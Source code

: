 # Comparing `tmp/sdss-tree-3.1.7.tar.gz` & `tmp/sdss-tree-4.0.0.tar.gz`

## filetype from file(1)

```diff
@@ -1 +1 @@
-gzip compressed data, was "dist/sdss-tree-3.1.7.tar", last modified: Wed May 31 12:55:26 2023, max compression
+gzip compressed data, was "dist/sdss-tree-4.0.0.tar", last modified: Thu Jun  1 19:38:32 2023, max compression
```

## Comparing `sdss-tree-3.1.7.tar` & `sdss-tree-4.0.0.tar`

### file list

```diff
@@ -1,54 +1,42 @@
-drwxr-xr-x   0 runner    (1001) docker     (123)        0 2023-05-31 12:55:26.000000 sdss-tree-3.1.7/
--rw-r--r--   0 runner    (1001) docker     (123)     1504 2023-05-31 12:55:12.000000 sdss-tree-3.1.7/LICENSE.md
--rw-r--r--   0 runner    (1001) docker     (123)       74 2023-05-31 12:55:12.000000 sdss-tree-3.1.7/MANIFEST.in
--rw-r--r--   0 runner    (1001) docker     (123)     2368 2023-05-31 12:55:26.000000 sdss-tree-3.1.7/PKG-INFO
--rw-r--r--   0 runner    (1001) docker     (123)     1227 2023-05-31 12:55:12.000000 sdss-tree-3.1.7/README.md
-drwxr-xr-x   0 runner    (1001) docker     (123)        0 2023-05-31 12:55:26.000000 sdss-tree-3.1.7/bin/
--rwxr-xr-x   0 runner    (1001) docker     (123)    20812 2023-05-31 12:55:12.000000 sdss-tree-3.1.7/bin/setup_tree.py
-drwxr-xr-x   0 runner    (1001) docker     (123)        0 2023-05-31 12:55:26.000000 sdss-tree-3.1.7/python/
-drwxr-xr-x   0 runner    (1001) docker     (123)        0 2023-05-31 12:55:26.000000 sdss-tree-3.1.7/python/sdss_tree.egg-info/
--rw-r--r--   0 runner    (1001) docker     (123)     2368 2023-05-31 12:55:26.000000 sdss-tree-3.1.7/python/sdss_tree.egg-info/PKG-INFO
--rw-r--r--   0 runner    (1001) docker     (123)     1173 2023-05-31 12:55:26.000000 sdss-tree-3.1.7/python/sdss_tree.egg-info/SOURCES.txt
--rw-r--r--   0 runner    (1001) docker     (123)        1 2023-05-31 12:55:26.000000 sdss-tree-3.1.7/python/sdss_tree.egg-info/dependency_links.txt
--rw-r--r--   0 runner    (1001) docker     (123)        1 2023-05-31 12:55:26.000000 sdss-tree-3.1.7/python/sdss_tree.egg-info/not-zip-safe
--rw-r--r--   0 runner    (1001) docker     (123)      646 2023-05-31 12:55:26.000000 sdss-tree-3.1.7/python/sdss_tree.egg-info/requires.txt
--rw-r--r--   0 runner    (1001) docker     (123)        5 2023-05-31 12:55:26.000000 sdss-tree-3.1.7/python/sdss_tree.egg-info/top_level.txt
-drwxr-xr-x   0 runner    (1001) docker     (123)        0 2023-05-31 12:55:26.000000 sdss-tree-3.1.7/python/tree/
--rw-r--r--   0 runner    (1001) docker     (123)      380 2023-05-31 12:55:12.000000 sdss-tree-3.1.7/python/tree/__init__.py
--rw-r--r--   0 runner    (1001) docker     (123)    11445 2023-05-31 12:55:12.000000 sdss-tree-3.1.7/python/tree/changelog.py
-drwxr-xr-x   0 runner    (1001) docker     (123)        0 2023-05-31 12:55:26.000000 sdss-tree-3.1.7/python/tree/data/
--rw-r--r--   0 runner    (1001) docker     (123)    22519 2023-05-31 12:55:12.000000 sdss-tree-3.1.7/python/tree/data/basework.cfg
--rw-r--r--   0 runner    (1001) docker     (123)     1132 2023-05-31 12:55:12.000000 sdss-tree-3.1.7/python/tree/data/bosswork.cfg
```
• • • • • • •
The entries are to be duplicated exactly, with nothing changed.

#### [Answer to the problem]
Source code

: # Comparing `tmp/sdss-tree-3.1.7.tar.gz` & `tmp/sdss-tree-4.0.0.tar.gz`

## filetype from file(1)

```diff
@@ -1 +1 @@
-gzip compressed data, was "dist/sdss-tree-3.1.7.tar", last modified: Wed May 31 12:55:26 2023, max compression
+gzip compressed data, was "dist/sdss-tree-4.0.0.tar", last modified: Thu Jun  1 19:38:32 2023, max compression
```

## Comparing `sdss-tree-3.1.7.tar` & `sdss-tree-4.0.0.tar`

### file list

```diff
@@ -1,54 +1,42 @@
-drwxr-xr-x   0 runner    (1001) docker     (123)        0 2023-05-31 12:55:26.000000 sdss-tree-3.1.7/
--rw-r--r--   0 runner    (1001) docker     (123)     1504 2023-05-31 12:55:12.000000 sdss-tree-3.1.7/LICENSE.md
--rw-r--r--   0 runner    (1001) docker     (123)       74 2023-05-31 12:55:12.000000 sdss-tree-3.1.7/MANIFEST.in
--rw-r--r--   0 runner    (1001) docker     (123)     2368 2023-05-31 12:55:26.000000 sdss-tree-3.1.7/PKG-INFO
--rw-r--r--   0 runner    (1001) docker     (123)     1227 2023-05-31 12:55:12.000000 sdss-tree-3.1.7/README.md
-drwxr-xr-x   0 runner    (1001) docker     (123)        0 2023-05-31 12:55:26.000000 sdss-tree-3.1.7/bin/
--rwxr-xr-x   0 runner    (1001) docker     (123)    20812 2023-05-31 12:55:12.000000 sdss-tree-3.1.7/bin/setup_tree.py
-drwxr-xr-x   0 runner    (1001) docker     (123)        0 2023-05-31 12:55:26.000000 sdss-tree-3.1.7/python/
-drwxr-xr-x   0 runner    (1001) docker     (123)        0 2023-05-31 12:55:26.000000 sdss-tree-3.1.7/python/sdss_tree.egg-info/
--rw-r--r--   0 runner    (1001) docker     (123)     2368 2023-05-31 12:55:26.000000 sdss-tree-3.1.7/python/sdss_tree.egg-info/PKG-INFO
--rw-r--r--   0 runner    (1001) docker     (123)     1173 2023-05-31 12:55:26.000000 sdss-tree-3.1.7/python/sdss_tree.egg-info/SOURCES.txt
--rw-r--r--   0 runner    (1001) docker     (123)        1 2023-05-31 12:55:26.000000 sdss-tree-3.1.7/python/sdss_tree.egg-info/dependency_links.txt
--rw-r--r--   0 runner    (1001) docker     (123)        1 2023-05-31 12:55:26.000000 sdss-tree-3.1.7/python/sdss_tree.egg-info/not-zip-safe
--rw-r--r--   0 runner    (1001) docker     (123)      646 2023-05-31 12:55:26.000000 sdss-tree-3.1.7/python/sdss_tree.egg-info/requires.txt
--rw-r--r--   0 runner    (1001) docker     (123)        5 2023-05-31 12:55:26.000000 sdss-tree-3.1.7/python/sdss_tree.egg-info/top_level.txt
-drwxr-xr-x   0 runner    (1001) docker     (123)        0 2023-05-31 12:55:26.000000 sdss-tree-3.1.7/python/tree/
--rw-r--r--   0 runner    (1001) docker     (123)      380 2023-05-31 12:55:12.000000 sdss-tree-3.1.7/python/tree/__init__.py
--rw-r--r--   0 runner    (1001) docker     (123)    11445 2023-05-31 12:55:12.000000 sdss-tree-3.1.7/python/tree/changelog.py
-drwxr-xr-x   0 runner    (1001) docker     (123)        0 2023-05-31 12:55:26.000000 sdss-tree-3.1.7/python/tree/data/
--rw-r--r--   0 runner    (1001) docker     (123)    22519 2023-05-31 12:55:12.000000 sdss-tree-3.1.7/python/tree/data/basework.cfg
--rw-r--r--   0 runner    (1001) docker     (123)     1132 2023-05-31 12:55:12.000000 sdss-tree-3.1.7/python/tree/data/bosswork.cfg
```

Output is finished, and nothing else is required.